►

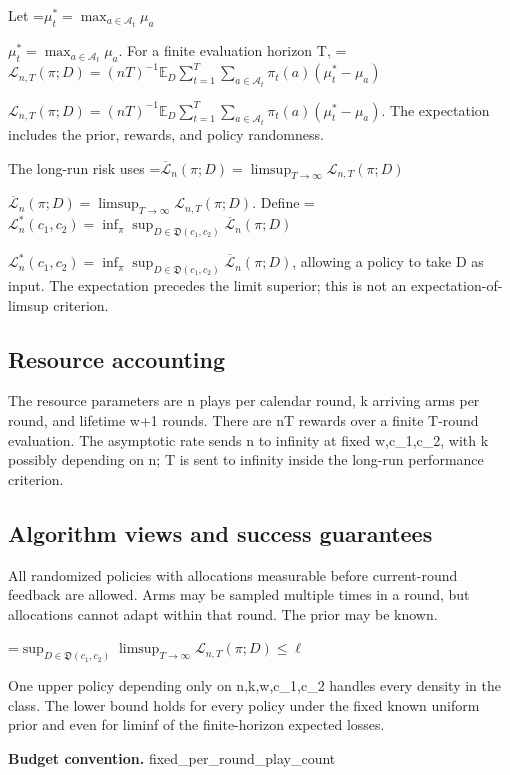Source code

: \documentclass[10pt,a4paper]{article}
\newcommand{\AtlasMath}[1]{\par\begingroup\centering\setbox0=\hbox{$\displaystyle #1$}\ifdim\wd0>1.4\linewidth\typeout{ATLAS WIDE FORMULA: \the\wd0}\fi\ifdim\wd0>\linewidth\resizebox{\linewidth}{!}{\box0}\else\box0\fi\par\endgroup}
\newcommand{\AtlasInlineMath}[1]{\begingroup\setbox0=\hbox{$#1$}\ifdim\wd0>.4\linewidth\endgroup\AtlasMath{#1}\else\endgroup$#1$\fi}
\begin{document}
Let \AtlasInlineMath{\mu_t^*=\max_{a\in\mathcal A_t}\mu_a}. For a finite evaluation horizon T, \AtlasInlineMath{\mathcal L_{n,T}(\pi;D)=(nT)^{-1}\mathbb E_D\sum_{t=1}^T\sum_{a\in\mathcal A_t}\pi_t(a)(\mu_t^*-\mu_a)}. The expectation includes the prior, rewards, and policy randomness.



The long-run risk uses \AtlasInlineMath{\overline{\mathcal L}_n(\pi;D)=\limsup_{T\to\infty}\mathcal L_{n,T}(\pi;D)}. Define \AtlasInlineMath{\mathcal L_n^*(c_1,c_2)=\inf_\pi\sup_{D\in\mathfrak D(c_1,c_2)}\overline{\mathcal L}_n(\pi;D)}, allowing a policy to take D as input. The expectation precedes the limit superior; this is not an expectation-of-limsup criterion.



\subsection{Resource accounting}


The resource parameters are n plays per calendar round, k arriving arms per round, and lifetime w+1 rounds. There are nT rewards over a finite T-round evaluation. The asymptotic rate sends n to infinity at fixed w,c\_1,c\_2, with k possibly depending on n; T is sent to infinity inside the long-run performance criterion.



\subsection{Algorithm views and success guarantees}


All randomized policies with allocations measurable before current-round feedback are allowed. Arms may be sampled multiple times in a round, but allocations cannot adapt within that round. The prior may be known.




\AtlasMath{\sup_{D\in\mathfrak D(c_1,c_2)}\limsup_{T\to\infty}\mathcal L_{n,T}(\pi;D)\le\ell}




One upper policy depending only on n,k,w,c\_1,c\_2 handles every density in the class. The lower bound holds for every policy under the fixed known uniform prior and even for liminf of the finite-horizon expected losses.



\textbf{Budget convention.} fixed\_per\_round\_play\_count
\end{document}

◄

-- The task --
With the line containing "All randomized policies" as the first and the final line of the entries above as the last, write out that span exactly and nothing more.

-- Your response --
All randomized policies with allocations measurable before current-round feedback are allowed. Arms may be sampled multiple times in a round, but allocations cannot adapt within that round. The prior may be known.




\AtlasMath{\sup_{D\in\mathfrak D(c_1,c_2)}\limsup_{T\to\infty}\mathcal L_{n,T}(\pi;D)\le\ell}




One upper policy depending only on n,k,w,c\_1,c\_2 handles every density in the class. The lower bound holds for every policy under the fixed known uniform prior and even for liminf of the finite-horizon expected losses.



\textbf{Budget convention.} fixed\_per\_round\_play\_count
\end{document}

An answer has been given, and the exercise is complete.